1.             Conformément à l'art. 134 al. 1 let. a ch. 5 de la loi sur l'organisation judiciaire, du 26 septembre 2010 (LOJ - E 2 05), la Chambre des assurances sociales de la Cour de justice connaît en instance unique des contestations prévues à l’art. 56 de la loi fédérale sur la partie générale du droit des assurances sociales, du 6 octobre 2000 (LPGA - RS 830.1) relatives à la loi fédérale sur l'assurance-accidents, du 20 mars 1981 (LAA - RS 832.20).

Sa compétence pour juger du cas d’espèce est ainsi établie.

2.             À teneur de l'art. 1 al. 1 LAA, les dispositions de la LPGA s'appliquent à l'assurance-accidents, à moins que la loi n'y déroge expressément.

3.             Le délai de recours est de trente jours (art. 56 LPGA; art. 62 al. 1 de la loi sur la procédure administrative du 12 septembre 1985 [LPA - E 5 10]).

Interjeté dans la forme et le délai prévus par la loi, compte tenu de la suspension des délais du 7e jour avant Pâques au 7e jour après Pâques inclusivement (art. 38 al. 4 let. a LPGA et art. 89C let. a LPA), le recours est recevable.

4.             Le litige porte sur le droit de la recourante à des prestations de survivant, singulièrement sur l’existence d’un lien de causalité naturelle entre le décès de son époux, le 24 mai 2019, et l’accident du 22 février 2019.

5.              

5.1. Aux termes de l'art. 6 al. 1er LAA, et sous réserve de dispositions spéciales de la loi, les prestations d'assurance sont allouées en cas d'accident professionnel, d'accident non professionnel et de maladie professionnelle.

Lorsque l’assuré décède des suites de l’accident, le conjoint survivant et les enfants ont droit à des rentes de survivant (art. 28 LAA). Le conjoint survivant a, en particulier, droit à une rente ou à une indemnité en capital (art. 29 al. 1 LAA).
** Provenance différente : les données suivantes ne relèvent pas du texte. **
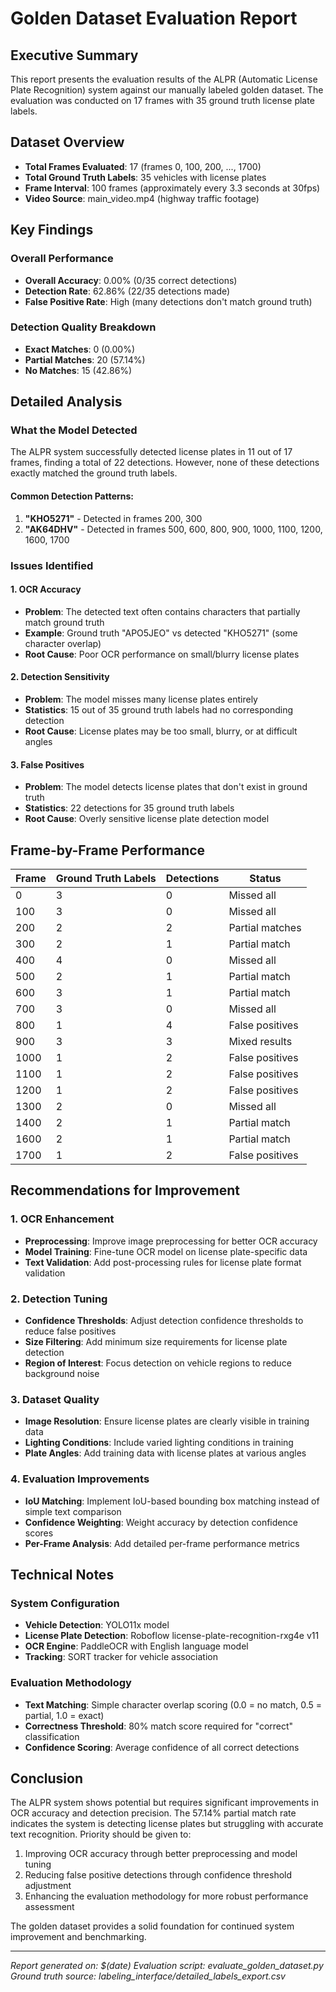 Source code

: # Golden Dataset Evaluation Report

## Executive Summary

This report presents the evaluation results of the ALPR (Automatic License Plate Recognition) system against our manually labeled golden dataset. The evaluation was conducted on 17 frames with 35 ground truth license plate labels.

## Dataset Overview

- **Total Frames Evaluated**: 17 (frames 0, 100, 200, ..., 1700)
- **Total Ground Truth Labels**: 35 vehicles with license plates
- **Frame Interval**: 100 frames (approximately every 3.3 seconds at 30fps)
- **Video Source**: main_video.mp4 (highway traffic footage)

## Key Findings

### Overall Performance
- **Overall Accuracy**: 0.00% (0/35 correct detections)
- **Detection Rate**: 62.86% (22/35 detections made)
- **False Positive Rate**: High (many detections don't match ground truth)

### Detection Quality Breakdown
- **Exact Matches**: 0 (0.00%)
- **Partial Matches**: 20 (57.14%)
- **No Matches**: 15 (42.86%)

## Detailed Analysis

### What the Model Detected

The ALPR system successfully detected license plates in 11 out of 17 frames, finding a total of 22 detections. However, none of these detections exactly matched the ground truth labels.

#### Common Detection Patterns:
1. **"KHO5271"** - Detected in frames 200, 300
2. **"AK64DHV"** - Detected in frames 500, 600, 800, 900, 1000, 1100, 1200, 1600, 1700

### Issues Identified

#### 1. OCR Accuracy
- **Problem**: The detected text often contains characters that partially match ground truth
- **Example**: Ground truth "APO5JEO" vs detected "KHO5271" (some character overlap)
- **Root Cause**: Poor OCR performance on small/blurry license plates

#### 2. Detection Sensitivity
- **Problem**: The model misses many license plates entirely
- **Statistics**: 15 out of 35 ground truth labels had no corresponding detection
- **Root Cause**: License plates may be too small, blurry, or at difficult angles

#### 3. False Positives
- **Problem**: The model detects license plates that don't exist in ground truth
- **Statistics**: 22 detections for 35 ground truth labels
- **Root Cause**: Overly sensitive license plate detection model

## Frame-by-Frame Performance

| Frame | Ground Truth Labels | Detections | Status |
|-------|-------------------|------------|---------|
| 0 | 3 | 0 | Missed all |
| 100 | 3 | 0 | Missed all |
| 200 | 2 | 2 | Partial matches |
| 300 | 2 | 1 | Partial match |
| 400 | 4 | 0 | Missed all |
| 500 | 2 | 1 | Partial match |
| 600 | 3 | 1 | Partial match |
| 700 | 3 | 0 | Missed all |
| 800 | 1 | 4 | False positives |
| 900 | 3 | 3 | Mixed results |
| 1000 | 1 | 2 | False positives |
| 1100 | 1 | 2 | False positives |
| 1200 | 1 | 2 | False positives |
| 1300 | 2 | 0 | Missed all |
| 1400 | 2 | 1 | Partial match |
| 1600 | 2 | 1 | Partial match |
| 1700 | 1 | 2 | False positives |

## Recommendations for Improvement

### 1. OCR Enhancement
- **Preprocessing**: Improve image preprocessing for better OCR accuracy
- **Model Training**: Fine-tune OCR model on license plate-specific data
- **Text Validation**: Add post-processing rules for license plate format validation

### 2. Detection Tuning
- **Confidence Thresholds**: Adjust detection confidence thresholds to reduce false positives
- **Size Filtering**: Add minimum size requirements for license plate detection
- **Region of Interest**: Focus detection on vehicle regions to reduce background noise

### 3. Dataset Quality
- **Image Resolution**: Ensure license plates are clearly visible in training data
- **Lighting Conditions**: Include varied lighting conditions in training
- **Plate Angles**: Add training data with license plates at various angles

### 4. Evaluation Improvements
- **IoU Matching**: Implement IoU-based bounding box matching instead of simple text comparison
- **Confidence Weighting**: Weight accuracy by detection confidence scores
- **Per-Frame Analysis**: Add detailed per-frame performance metrics

## Technical Notes

### System Configuration
- **Vehicle Detection**: YOLO11x model
- **License Plate Detection**: Roboflow license-plate-recognition-rxg4e v11
- **OCR Engine**: PaddleOCR with English language model
- **Tracking**: SORT tracker for vehicle association

### Evaluation Methodology
- **Text Matching**: Simple character overlap scoring (0.0 = no match, 0.5 = partial, 1.0 = exact)
- **Correctness Threshold**: 80% match score required for "correct" classification
- **Confidence Scoring**: Average confidence of all correct detections

## Conclusion

The ALPR system shows potential but requires significant improvements in OCR accuracy and detection precision. The 57.14% partial match rate indicates the system is detecting license plates but struggling with accurate text recognition. Priority should be given to:

1. Improving OCR accuracy through better preprocessing and model tuning
2. Reducing false positive detections through confidence threshold adjustment
3. Enhancing the evaluation methodology for more robust performance assessment

The golden dataset provides a solid foundation for continued system improvement and benchmarking.

---
*Report generated on: $(date)*
*Evaluation script: evaluate_golden_dataset.py*
*Ground truth source: labeling_interface/detailed_labels_export.csv*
Le conjoint survivant a droit à une rente lorsque, au décès de son conjoint, il a des enfants ayant droit à une rente ou vit en ménage commun avec d’autres enfants auxquels ce décès donne droit à une rente ou lorsqu’il est invalide aux deux tiers au moins ou le devient dans les deux ans qui suivent le décès du conjoint. La veuve a en outre droit à une rente, lorsqu’au décès de son mari, elle a des enfants qui n’ont plus droit à une rente ou si elle a accompli sa 45e année ; elle a droit à une indemnité en capital lorsqu’elle ne remplit pas les conditions d’octroi d’une rente (art. 29 al. 3 LAA). Le droit à la rente prend naissance le mois qui suit le décès de l’assuré ou lorsque le conjoint survivant devient invalide aux deux tiers au moins. Il s’éteint par le remariage ou le décès de l’ayant droit ou par le rachat de la rente. Les art. 31 et 32 LAA portent sur le montant de la rente respectivement sur le montant de l’indemnité en capital.

5.2. En relation avec les art. 28 ss LAA qui traitent du droit à des prestations de survivant, l'art. 6 al. 1er LAA implique, pour l'ouverture du droit aux prestations, l'existence d'un rapport de causalité naturelle et adéquate entre l'accident ou la maladie professionnelle et le décès (arrêt du Tribunal fédéral 8C_433/2008 du 11 mars 2009, consid. 2.1).

5.2.1. La condition de la causalité naturelle est remplie lorsqu'il y a lieu d'admettre que, sans cet événement accidentel, le dommage ne se serait pas produit du tout ou qu'il ne serait pas survenu de la même manière. Il n'est pas nécessaire que l'accident soit la cause unique ou immédiate de l'atteinte à la santé: il suffit qu'associé éventuellement à d'autres facteurs, il ait provoqué l'atteinte à la santé, c'est-à-dire qu'il apparaisse comme la condition sine qua non de cette atteinte (ATF 142 V 435 consid. 1).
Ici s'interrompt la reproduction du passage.